What the exercise asks
Please return the lines below verbatim, beginning at the one that has "# 그룹을 나누어주는 아이디 생성" and stopping after the one that has "The Crab nebula", and add no other lines.

Dataset excerpts
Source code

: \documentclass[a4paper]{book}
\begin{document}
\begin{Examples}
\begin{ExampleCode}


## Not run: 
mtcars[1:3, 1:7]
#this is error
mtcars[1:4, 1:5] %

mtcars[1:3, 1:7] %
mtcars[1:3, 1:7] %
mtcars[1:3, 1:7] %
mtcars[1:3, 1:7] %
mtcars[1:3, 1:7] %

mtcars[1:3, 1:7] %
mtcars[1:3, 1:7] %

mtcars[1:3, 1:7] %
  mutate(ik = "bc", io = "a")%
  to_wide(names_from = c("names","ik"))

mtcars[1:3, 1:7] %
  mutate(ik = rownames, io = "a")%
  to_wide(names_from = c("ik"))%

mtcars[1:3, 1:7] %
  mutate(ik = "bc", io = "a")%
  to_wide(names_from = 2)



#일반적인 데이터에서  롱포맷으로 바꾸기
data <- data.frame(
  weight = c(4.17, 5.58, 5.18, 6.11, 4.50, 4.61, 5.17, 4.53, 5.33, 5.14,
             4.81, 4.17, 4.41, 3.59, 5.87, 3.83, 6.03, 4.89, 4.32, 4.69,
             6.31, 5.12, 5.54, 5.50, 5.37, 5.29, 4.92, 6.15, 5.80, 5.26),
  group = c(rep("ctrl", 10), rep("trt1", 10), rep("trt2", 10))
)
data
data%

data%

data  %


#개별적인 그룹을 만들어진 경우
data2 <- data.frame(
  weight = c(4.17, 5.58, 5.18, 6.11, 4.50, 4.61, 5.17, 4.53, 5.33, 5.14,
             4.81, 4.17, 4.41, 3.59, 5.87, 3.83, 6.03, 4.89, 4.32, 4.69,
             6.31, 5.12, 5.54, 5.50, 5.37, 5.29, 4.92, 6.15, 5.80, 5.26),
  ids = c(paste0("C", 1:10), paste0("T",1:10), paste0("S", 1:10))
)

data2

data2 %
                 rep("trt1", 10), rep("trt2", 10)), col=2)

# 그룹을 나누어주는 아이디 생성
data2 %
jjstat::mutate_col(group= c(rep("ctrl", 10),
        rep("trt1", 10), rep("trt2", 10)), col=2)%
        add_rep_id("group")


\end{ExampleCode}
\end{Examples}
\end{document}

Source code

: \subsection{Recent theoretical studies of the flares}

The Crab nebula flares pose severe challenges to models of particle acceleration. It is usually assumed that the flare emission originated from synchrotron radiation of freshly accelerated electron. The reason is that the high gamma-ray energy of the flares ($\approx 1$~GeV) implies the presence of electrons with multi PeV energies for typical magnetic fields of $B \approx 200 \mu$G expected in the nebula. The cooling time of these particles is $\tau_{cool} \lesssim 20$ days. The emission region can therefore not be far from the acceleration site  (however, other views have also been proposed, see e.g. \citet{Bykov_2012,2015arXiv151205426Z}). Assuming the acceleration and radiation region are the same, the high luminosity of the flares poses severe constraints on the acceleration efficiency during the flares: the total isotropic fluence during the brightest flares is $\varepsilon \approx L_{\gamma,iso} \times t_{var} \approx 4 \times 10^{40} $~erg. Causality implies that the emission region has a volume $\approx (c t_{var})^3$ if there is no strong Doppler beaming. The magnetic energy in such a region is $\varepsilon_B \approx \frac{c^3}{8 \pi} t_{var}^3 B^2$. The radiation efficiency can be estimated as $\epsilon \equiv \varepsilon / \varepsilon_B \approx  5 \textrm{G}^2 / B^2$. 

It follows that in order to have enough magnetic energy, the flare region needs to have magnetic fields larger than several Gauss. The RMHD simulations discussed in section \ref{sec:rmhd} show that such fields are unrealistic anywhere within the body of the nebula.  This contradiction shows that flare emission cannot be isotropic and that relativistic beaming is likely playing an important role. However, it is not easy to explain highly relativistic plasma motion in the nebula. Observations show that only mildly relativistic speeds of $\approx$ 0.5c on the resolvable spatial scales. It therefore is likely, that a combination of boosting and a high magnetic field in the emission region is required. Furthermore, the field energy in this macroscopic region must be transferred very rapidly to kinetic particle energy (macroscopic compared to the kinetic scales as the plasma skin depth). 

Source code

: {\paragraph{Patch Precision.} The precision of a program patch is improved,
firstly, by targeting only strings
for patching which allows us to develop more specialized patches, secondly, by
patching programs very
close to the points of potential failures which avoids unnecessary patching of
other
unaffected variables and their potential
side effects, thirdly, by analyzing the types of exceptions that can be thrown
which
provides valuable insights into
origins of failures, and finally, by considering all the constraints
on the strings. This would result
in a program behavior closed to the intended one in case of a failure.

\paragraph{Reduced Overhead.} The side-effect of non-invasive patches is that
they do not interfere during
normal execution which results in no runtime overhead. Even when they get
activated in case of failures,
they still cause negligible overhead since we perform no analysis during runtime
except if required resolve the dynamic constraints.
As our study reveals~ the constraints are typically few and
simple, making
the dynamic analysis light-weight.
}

Task output
# 그룹을 나누어주는 아이디 생성
data2 %
jjstat::mutate_col(group= c(rep("ctrl", 10),
        rep("trt1", 10), rep("trt2", 10)), col=2)%
        add_rep_id("group")


\end{ExampleCode}
\end{Examples}
\end{document}

Source code

: \subsection{Recent theoretical studies of the flares}

The Crab nebula flares pose severe challenges to models of particle acceleration. It is usually assumed that the flare emission originated from synchrotron radiation of freshly accelerated electron. The reason is that the high gamma-ray energy of the flares ($\approx 1$~GeV) implies the presence of electrons with multi PeV energies for typical magnetic fields of $B \approx 200 \mu$G expected in the nebula. The cooling time of these particles is $\tau_{cool} \lesssim 20$ days. The emission region can therefore not be far from the acceleration site  (however, other views have also been proposed, see e.g. \citet{Bykov_2012,2015arXiv151205426Z}). Assuming the acceleration and radiation region are the same, the high luminosity of the flares poses severe constraints on the acceleration efficiency during the flares: the total isotropic fluence during the brightest flares is $\varepsilon \approx L_{\gamma,iso} \times t_{var} \approx 4 \times 10^{40} $~erg. Causality implies that the emission region has a volume $\approx (c t_{var})^3$ if there is no strong Doppler beaming. The magnetic energy in such a region is $\varepsilon_B \approx \frac{c^3}{8 \pi} t_{var}^3 B^2$. The radiation efficiency can be estimated as $\epsilon \equiv \varepsilon / \varepsilon_B \approx  5 \textrm{G}^2 / B^2$. 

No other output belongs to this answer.